TASK REQUIREMENTS — Take the data below and filter it for lines containing the word "logic"; show each line found.

*** Opening of AVAILABLE DATA ***

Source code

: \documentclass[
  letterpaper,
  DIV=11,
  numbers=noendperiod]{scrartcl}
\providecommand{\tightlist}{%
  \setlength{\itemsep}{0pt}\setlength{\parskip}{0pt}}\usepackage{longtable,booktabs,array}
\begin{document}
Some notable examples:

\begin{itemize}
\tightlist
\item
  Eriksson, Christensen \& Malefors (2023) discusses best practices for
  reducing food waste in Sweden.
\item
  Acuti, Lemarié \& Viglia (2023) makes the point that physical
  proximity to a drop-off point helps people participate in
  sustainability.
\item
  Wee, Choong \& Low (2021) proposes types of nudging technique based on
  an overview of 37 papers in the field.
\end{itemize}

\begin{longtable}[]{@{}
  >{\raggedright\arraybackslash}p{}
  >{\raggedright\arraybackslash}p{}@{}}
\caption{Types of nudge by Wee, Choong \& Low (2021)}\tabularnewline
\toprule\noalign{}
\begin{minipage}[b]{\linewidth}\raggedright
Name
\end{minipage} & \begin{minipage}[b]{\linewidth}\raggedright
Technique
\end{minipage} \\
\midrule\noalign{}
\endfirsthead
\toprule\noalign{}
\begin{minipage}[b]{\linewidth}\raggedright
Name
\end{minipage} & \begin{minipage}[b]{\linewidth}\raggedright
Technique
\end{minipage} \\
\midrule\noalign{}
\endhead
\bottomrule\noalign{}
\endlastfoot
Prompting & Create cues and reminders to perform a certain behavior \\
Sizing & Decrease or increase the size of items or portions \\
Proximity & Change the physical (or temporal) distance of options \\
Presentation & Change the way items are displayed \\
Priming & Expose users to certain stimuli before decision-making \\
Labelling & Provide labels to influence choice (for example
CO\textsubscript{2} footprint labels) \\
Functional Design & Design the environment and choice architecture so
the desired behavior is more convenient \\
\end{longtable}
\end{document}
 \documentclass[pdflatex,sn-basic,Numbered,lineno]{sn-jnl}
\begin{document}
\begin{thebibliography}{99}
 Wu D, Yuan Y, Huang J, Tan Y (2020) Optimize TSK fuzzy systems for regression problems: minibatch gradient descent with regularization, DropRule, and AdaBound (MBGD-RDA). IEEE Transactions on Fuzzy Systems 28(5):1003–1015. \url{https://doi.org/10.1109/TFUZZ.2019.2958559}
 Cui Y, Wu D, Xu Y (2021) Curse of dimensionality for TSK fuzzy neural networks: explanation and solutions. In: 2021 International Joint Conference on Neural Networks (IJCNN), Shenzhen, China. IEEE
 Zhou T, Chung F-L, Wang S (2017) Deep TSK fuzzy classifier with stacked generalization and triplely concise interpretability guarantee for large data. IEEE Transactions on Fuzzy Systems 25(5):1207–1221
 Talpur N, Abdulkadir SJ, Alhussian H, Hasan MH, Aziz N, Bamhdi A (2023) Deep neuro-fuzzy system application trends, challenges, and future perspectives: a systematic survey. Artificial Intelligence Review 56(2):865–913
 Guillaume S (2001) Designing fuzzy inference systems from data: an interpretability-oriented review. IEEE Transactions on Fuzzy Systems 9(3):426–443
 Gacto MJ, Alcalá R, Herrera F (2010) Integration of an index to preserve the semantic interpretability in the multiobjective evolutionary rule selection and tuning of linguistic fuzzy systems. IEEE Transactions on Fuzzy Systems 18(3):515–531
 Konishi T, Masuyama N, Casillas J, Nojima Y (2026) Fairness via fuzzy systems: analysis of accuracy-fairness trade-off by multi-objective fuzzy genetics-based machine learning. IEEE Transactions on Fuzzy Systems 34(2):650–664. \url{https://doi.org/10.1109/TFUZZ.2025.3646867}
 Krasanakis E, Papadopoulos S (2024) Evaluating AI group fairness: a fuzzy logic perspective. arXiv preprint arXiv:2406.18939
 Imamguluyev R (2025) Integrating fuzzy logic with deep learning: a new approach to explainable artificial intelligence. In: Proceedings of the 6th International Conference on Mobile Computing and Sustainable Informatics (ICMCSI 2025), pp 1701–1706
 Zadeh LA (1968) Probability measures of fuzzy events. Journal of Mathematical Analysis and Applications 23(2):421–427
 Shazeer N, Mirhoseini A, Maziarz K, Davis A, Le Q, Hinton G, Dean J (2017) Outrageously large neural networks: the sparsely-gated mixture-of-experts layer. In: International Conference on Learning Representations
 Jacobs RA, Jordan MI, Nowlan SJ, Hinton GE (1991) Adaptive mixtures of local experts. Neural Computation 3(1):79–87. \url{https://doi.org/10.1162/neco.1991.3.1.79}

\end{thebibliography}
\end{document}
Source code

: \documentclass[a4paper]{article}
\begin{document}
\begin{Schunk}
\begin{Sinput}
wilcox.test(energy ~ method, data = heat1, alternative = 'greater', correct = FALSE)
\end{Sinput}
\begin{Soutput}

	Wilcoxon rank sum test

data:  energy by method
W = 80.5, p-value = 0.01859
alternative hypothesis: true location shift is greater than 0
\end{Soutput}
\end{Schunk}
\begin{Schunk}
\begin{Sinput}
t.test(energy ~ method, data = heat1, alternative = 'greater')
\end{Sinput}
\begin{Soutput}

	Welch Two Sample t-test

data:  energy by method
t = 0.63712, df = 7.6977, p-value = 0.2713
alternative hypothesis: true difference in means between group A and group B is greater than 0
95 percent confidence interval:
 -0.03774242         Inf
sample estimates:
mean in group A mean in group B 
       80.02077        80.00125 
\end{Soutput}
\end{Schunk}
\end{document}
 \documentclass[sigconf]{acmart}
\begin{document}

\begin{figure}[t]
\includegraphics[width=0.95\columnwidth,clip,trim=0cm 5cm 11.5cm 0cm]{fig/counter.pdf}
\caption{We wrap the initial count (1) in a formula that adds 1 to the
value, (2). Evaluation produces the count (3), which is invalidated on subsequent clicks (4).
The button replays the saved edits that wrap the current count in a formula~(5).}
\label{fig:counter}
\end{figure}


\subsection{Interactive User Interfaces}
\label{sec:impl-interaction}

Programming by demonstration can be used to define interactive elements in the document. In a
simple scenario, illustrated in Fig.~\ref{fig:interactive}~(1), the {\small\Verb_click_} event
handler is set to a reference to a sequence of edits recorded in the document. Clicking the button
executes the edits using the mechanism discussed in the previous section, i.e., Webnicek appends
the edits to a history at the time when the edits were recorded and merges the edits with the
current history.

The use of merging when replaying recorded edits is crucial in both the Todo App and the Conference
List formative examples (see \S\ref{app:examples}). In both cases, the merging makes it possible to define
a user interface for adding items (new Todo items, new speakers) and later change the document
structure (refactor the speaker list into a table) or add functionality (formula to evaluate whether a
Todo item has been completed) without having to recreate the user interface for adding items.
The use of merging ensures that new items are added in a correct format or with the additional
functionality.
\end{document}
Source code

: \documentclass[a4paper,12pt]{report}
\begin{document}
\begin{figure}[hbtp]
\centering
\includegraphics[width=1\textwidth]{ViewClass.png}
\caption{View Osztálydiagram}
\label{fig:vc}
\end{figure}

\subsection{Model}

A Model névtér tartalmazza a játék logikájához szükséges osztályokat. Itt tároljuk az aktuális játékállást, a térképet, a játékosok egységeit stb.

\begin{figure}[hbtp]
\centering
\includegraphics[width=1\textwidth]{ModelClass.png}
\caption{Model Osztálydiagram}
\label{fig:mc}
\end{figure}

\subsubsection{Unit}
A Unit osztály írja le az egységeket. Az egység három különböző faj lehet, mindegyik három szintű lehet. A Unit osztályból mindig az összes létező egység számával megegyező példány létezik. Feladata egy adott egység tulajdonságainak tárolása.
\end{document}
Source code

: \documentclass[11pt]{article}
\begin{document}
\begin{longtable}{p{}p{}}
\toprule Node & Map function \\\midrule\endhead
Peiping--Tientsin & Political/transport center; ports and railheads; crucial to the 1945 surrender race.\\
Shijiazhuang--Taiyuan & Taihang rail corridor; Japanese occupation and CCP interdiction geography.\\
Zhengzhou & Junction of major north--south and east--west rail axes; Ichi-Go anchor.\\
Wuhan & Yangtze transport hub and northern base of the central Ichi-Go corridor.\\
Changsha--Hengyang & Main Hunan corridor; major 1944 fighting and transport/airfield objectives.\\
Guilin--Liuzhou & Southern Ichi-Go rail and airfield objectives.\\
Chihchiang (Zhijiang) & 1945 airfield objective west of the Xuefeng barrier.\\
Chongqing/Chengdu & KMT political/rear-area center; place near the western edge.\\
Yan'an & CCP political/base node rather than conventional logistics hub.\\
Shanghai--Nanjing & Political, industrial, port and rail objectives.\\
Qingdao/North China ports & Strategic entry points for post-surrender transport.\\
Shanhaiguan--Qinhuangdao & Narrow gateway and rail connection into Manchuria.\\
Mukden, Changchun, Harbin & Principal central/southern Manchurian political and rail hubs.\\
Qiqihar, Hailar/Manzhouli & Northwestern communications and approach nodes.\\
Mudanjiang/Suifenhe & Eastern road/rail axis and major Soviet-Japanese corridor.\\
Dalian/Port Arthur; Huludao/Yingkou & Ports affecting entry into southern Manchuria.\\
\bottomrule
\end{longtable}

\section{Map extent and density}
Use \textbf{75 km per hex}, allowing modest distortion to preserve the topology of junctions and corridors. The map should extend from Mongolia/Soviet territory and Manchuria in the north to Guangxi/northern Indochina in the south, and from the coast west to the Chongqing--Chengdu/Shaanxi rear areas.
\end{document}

*** Close of AVAILABLE DATA ***

RESPONSE TO THIS TASK —
 Krasanakis E, Papadopoulos S (2024) Evaluating AI group fairness: a fuzzy logic perspective. arXiv preprint arXiv:2406.18939
 Imamguluyev R (2025) Integrating fuzzy logic with deep learning: a new approach to explainable artificial intelligence. In: Proceedings of the 6th International Conference on Mobile Computing and Sustainable Informatics (ICMCSI 2025), pp 1701–1706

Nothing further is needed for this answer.